For this reason we must be especially on our guard against the flatterer in the matter of his praises. But of this he is not unconscious himself, and he is adroit at guarding against the breath of suspicion. If, for example, he gets hold of some coxcomb, or a rustic wearing a thick coat of skin, he indulges his raillery without limit, just as Strouthias, in the play, walks all over Bias, and takes a fling at his stupidity by such praise as this:

More you have drunk Than royal Alexander,[*](From the Flatterer of Menander; Kock, Com. Att. Frag. iii., Menander, No. 293.)
and
Ha! ha! A good one on the Cyprian,[*](Ibid. No. 29.)
But as for the more clever people, he observes that
they are particularly on the look-out for him in this quarter, that they stand well upon their guard in this place and region; so he does not deploy his praise in a frontal attack, but fetches a wide circuit, and
Approaches noiseless as to catch a beast,[*](Source unknown.)
touching and handling him. Now he will report other people’s praise of him, quoting another’s words as public speakers do, how he had the pleasure of meeting in the market-place with some strangers or elderly men, who recounted many handsome things of him and expressed their admiration; then again, he will fabricate and concoct some trivial and false accusation against him, which he feigns to have heard from others, and comes up in hot haste to inquire when it was he said this or when it was he did that. And if the man denies the thing, as he naturally will, then on the instant the flatterer seizes him and launches him into a flood of praise: I wondered if you did speak ill of any of your good friends, since it is not your nature to speak ill even of your enemies, or if you did make any attempt on other’s property when you give away so much of your own.

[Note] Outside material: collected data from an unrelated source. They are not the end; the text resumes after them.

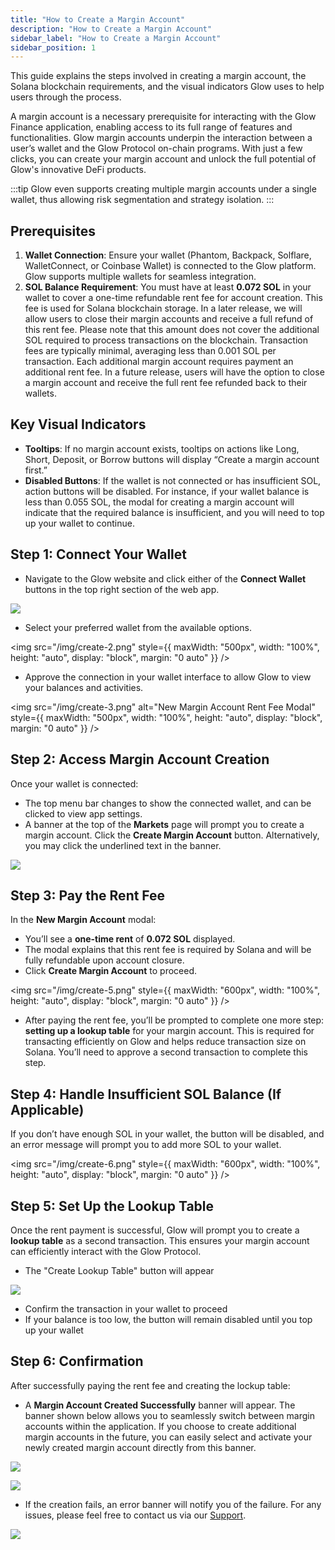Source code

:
 ```yaml
---
title: "How to Create a Margin Account"
description: "How to Create a Margin Account"
sidebar_label: "How to Create a Margin Account"
sidebar_position: 1
---
```



This guide explains the steps involved in creating a margin account, the Solana blockchain requirements, and the visual indicators Glow uses to help users through the process.  

 A margin account is a necessary prerequisite for interacting with the Glow Finance application, enabling access to its full range of features and functionalities. Glow margin accounts underpin the interaction between a user’s wallet and the Glow Protocol on-chain programs. With just a few clicks, you can create your margin account and unlock the full potential of Glow's innovative DeFi products.

:::tip
Glow even supports creating multiple margin accounts under a single wallet, thus allowing risk segmentation and strategy isolation.
:::

## Prerequisites

1. **Wallet Connection**: Ensure your wallet (Phantom, Backpack, Solflare, WalletConnect, or Coinbase Wallet) is connected to the Glow platform. Glow supports multiple wallets for seamless integration.
2. **SOL Balance Requirement**: You must have at least **0.072 SOL** in your wallet to cover a one-time refundable rent fee for account creation. This fee is used for Solana blockchain storage. In a later release, we will allow users to close their margin accounts and receive a full refund of this rent fee. Please note that this amount does not cover the additional SOL required to process transactions on the blockchain. Transaction fees are typically minimal, averaging less than 0.001 SOL per transaction. Each additional margin account requires payment an additional rent fee. In a future release, users will have the option to close a margin account and receive the full rent fee refunded back to their wallets.

## Key Visual Indicators

- **Tooltips**: If no margin account exists, tooltips on actions like Long, Short, Deposit, or Borrow buttons will display “Create a margin account first.”
- **Disabled Buttons**: If the wallet is not connected or has insufficient SOL, action buttons will be disabled. For instance, if your wallet balance is less than 0.055 SOL, the modal for creating a margin account will indicate that the required balance is insufficient, and you will need to top up your wallet to continue.

## Step 1: Connect Your Wallet

- Navigate to the Glow website and click either of the **Connect Wallet** buttons in the top right section of the web app.


![](/img/create-1.png)

- Select your preferred wallet from the available options.

<img
  src="/img/create-2.png"
  style={{ maxWidth: "500px", width: "100%", height: "auto", display: "block", margin: "0 auto" }}
/>


- Approve the connection in your wallet interface to allow Glow to view your balances and activities.

<img
  src="/img/create-3.png"
  alt="New Margin Account Rent Fee Modal"
  style={{ maxWidth: "500px", width: "100%", height: "auto", display: "block", margin: "0 auto" }}
/>

## Step 2: Access Margin Account Creation

Once your wallet is connected:

- The top menu bar changes to show the connected wallet, and can be clicked to view app settings.
- A banner at the top of the **Markets** page will prompt you to create a margin account. Click the **Create Margin Account** button. Alternatively, you may click the underlined text in the banner.

![](/img/create-4.png)

## Step 3: Pay the Rent Fee

In the **New Margin Account** modal:

- You’ll see a **one-time rent** of **0.072 SOL** displayed.
- The modal explains that this rent fee is required by Solana and will be fully refundable upon account closure.
- Click **Create Margin Account** to proceed.

<img
  src="/img/create-5.png"
  style={{ maxWidth: "600px", width: "100%", height: "auto", display: "block", margin: "0 auto" }}
/>

- After paying the rent fee, you’ll be prompted to complete one more step: **setting up a lookup table** for your margin account. This is required for transacting efficiently on Glow and helps reduce transaction size on Solana. You’ll need to approve a second transaction to complete this step.


## Step 4: Handle Insufficient SOL Balance (If Applicable)

If you don’t have enough SOL in your wallet, the button will be disabled, and an error message will prompt you to add more SOL to your wallet.

<img
  src="/img/create-6.png"
  style={{ maxWidth: "600px", width: "100%", height: "auto", display: "block", margin: "0 auto" }}
/>

## Step 5: Set Up the Lookup Table

Once the rent payment is successful, Glow will prompt you to create a **lookup table** as a second transaction. This ensures your margin account can efficiently interact with the Glow Protocol.

- The "Create Lookup Table" button will appear

![](/img/create-10.png)

- Confirm the transaction in your wallet to proceed
- If your balance is too low, the button will remain disabled until you top up your wallet

## Step 6: Confirmation

After successfully paying the rent fee and creating the lockup table:

- A **Margin Account Created Successfully** banner will appear. The banner shown below allows you to seamlessly switch between margin accounts within the application. If you choose to create additional margin accounts in the future, you can easily select and activate your newly created margin account directly from this banner.

![](/img/create-7.png)

![](/img/create-8.png)

- If the creation fails, an error banner will notify you of the failure. For any issues, please feel free to contact us via our [Support](../support.md).

![](/img/create-9.png)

Others, like painters who set off bright and brilliant colours by laying- on dark and sombre tints close beside them, covertly praise and foster the vices to which their victims are addicted by condemning and abusing, or disparaging and ridiculing, the opposite qualities. Among the profligate they condemn frugality as rusticity; and among avaricious evil-doers, whose wealth is gained from shameful and unscrupulous deeds, they condemn contented independence and honesty as the want

of courage and vigour for active life; but when they associate with the easy-going and quiet people who avoid the crowded centres of the cities, they are not ashamed to call public life a troublesome meddling with others’ affairs, and ambition unprofitable vainglory. Often enough a way to flatter a public speaker is to disparage a philosopher, and with lascivious women great repute is gained by those who brand faithful and loving wives as cold and countrified. But here is the height of depravity, in that the flatterers do not spare their own selves. For as wrestlers put their own bodies into a lowly posture in order to throw their opponents, so flatterers, by blaming themselves, pass surreptitiously into admiration for their neighbours: I am a miserable coward on the water, I have no stomach for hardships, I go mad with anger when anyone speaks ill of me; but for this man here, he says, nothing has any terrors, nothing any hardship, but he is a singular person; he bears everything with good humour, everything without distress. But if there be somebody who imagines himself possessed of great sense, and desires to be downright and uncompromising, who because he poses as an upright man, forsooth, always uses as a defence and shield this line:
Son of Tydeus, praise me not too much, nor chide me,[*](Homer, Il. x. 249.)
the accomplished flatterer does not approach him by this road, but there is another device to apply to a man of this sort. Accordingly the flatterer comes to consult with him about his own affairs, as with one obviously his superior in wisdom, and says that while he has other friends more intimate yet he
finds it necessary to trouble him. For where can we resort who are in need of counsel, and whom can we trust? Then having heard whatever the other may say, he asserts that he has received, not counsel, but the word of authority; and with that he takes his departure. And if he observes that the man lays some claim to skill in letters, he gives him some of his own writings, and asks him to read and correct them. Mithridates, the king, posed as an amateur physician, and some of his companions offered themselves to be operated upon and cauterized by him, thus flattering by deeds and not by words; for he felt that their confidence in him was a testimony to his skill.
In many a guise do the gods appear,[*](From thes tock lines used at the close of the Alcestis, the Andromache, the Bacchae, and the Helena, of Euripides.)
and this class of dissimulated praise, which calls for a more cunning sort of precaution, is to be brought to light by deliberately formulating absurd advice and suggestions, and by making senseless corrections. For if he fails to contradict anything, if he assents to everything and accepts it, and at each suggestion exclaims good and excellent, he makes it perfectly plain that he
The password asks, to gain some other end,[*](Nauck, Trag. Graec. Frag., Adesp. No. 365.)
his real desire being to praise his victim and to puff him up all the more.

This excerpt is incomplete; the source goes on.